[[ Data open ]]
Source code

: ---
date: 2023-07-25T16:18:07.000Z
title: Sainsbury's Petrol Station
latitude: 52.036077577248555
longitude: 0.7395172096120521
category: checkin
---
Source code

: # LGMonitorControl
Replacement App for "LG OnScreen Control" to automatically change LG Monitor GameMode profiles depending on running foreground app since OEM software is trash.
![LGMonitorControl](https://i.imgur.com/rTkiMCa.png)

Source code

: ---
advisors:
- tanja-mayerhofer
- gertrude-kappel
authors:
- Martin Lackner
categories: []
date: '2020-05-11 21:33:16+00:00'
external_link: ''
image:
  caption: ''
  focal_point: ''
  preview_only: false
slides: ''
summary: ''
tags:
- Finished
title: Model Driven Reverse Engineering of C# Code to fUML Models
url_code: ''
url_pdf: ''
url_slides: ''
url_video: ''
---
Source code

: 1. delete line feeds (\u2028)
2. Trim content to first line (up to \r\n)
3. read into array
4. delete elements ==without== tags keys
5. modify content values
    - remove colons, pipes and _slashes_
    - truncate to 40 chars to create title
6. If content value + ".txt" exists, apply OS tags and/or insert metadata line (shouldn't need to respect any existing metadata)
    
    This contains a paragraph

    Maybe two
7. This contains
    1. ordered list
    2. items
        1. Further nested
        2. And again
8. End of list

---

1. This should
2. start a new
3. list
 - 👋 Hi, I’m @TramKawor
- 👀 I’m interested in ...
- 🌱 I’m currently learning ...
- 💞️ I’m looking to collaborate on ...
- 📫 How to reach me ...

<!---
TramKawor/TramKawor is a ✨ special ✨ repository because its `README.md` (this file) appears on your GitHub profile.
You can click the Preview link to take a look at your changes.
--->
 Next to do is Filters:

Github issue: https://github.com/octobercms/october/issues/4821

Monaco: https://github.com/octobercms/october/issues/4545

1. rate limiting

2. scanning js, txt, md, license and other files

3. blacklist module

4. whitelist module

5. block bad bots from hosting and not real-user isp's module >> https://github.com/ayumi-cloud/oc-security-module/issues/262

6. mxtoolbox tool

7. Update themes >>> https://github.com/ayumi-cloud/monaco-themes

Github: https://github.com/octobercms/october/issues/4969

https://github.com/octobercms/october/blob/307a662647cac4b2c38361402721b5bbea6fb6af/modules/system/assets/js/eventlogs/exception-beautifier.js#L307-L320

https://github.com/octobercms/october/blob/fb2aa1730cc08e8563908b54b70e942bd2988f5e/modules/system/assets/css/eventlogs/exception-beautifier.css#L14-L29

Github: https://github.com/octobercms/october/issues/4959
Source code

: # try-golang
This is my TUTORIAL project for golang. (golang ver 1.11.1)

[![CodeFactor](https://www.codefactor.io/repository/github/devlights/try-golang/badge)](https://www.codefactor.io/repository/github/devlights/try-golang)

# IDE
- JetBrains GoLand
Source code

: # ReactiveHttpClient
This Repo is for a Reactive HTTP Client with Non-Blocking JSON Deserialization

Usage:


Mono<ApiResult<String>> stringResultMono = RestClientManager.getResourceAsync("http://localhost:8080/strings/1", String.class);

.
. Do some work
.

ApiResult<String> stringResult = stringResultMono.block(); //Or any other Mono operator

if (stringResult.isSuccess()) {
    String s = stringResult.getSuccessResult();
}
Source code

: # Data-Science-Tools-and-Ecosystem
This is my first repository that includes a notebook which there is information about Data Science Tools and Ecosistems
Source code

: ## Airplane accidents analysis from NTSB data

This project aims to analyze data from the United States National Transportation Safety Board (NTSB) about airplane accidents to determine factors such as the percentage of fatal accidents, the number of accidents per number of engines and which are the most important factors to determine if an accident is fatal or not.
[[ Data closed ]]
→ Exercise prompt
Report every line of the data in which "contains" appears.

→ Answer to the problem
    This contains a paragraph
7. This contains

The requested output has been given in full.